La poésie et l'opéra en font souvent partie. Tellement de gens m'ont dit ne pas aimer l'opéra après y avoir assisté une seule fois. Et pourtant, la persévérance, voire l'acharnement peuvent faire toute la différence. On s'endort parfois la première et même la deuxième année et avec le temps, les conférences, les lectures et l'écoute encore et toujours l'écoute, le plaisir naît et puis il ne fait que croître et on se demande comment on aurait pu s'en passer et on se félicite d'avoir laissé le temps et l'apprivoisement faire son oeuvre.

Chaque parcelle d'investissement dans une activité nouvelle et au départ rébarbative enrichit la vie et combat l'alzheimer. Et une vie plus riche culturellement, ça n'a pas de prix. Tu remercieras les dames de ton atelier d'écriture!

Lily a dit…

Il y a longtemps, une amie de fac passionnée de poésie m'a lu des poèmes. C'est, quand on aime la musique, la meilleure entrée possible. La mort du loup d'Alfred de Vigny, la fin de Satan de Victor Hugo. Epique. Parfois, Jean-Louis en écrit aussi au fil de son blogue. David Goudreau, je l'ai rencontré à une soirée Slam avec Grand Corps malade. Ca me parle aussi.

Anonyme a dit…

Ici Gen :

@Femme libre : Je ne crois pas qu'il y ait des arts vraiment faciles et accessibles du premier coup, en tout cas, pas pour tout le monde. Peut importe l'art, il faut une certaine pratique et une certaine affinité avec le médium pour l'apprécier pleinement.

Mais on est initié tôt à l'art narratif, tandis que l'opéra ou la poésie, ça vient plus tard (ou pas du tout).

Dans mon cas, en partant, tout ce qui est musique me laisse un peu indifférente. J'aime l'aspect théâtral de l'opéra par contre.

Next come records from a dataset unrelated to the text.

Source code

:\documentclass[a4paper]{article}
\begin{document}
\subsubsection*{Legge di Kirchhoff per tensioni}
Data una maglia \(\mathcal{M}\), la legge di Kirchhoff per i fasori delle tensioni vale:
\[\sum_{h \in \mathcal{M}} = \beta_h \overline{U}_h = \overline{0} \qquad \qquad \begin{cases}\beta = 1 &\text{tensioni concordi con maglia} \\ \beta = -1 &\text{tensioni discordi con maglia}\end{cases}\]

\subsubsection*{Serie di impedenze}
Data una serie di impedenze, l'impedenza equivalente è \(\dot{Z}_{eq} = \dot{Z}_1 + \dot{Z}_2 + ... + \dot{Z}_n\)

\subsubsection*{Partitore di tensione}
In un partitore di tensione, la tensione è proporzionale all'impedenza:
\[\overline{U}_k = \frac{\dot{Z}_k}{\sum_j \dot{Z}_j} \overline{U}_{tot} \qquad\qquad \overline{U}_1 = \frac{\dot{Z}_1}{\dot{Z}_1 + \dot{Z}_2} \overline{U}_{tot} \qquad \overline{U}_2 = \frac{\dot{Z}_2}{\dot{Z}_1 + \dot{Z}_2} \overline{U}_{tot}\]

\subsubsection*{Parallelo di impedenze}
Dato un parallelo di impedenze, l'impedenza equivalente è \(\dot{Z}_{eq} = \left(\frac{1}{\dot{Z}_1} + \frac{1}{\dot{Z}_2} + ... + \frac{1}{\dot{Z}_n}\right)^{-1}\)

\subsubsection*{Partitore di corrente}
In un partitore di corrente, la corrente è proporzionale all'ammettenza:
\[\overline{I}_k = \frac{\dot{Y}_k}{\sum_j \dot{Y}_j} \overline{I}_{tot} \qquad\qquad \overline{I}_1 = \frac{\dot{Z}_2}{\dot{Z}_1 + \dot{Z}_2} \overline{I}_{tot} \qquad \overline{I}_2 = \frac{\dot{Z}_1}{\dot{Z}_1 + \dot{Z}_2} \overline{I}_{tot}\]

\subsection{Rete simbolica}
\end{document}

@Lily : Lire des poèmes à haute voix, ça reste la meilleure manière de les apprécier. C'est d'ailleurs pour ça que j'aime bien les poèmes classiques en alexandrins je crois : ils sonnent si bien à l'oreille. J'avais connu un deuil, jadis, quand on m'avait expliqué qu'on n'écrivait plus de poèmes comme ça. Maintenant, je comprends qu'on peut faire sonner les vers autrement, plus librement.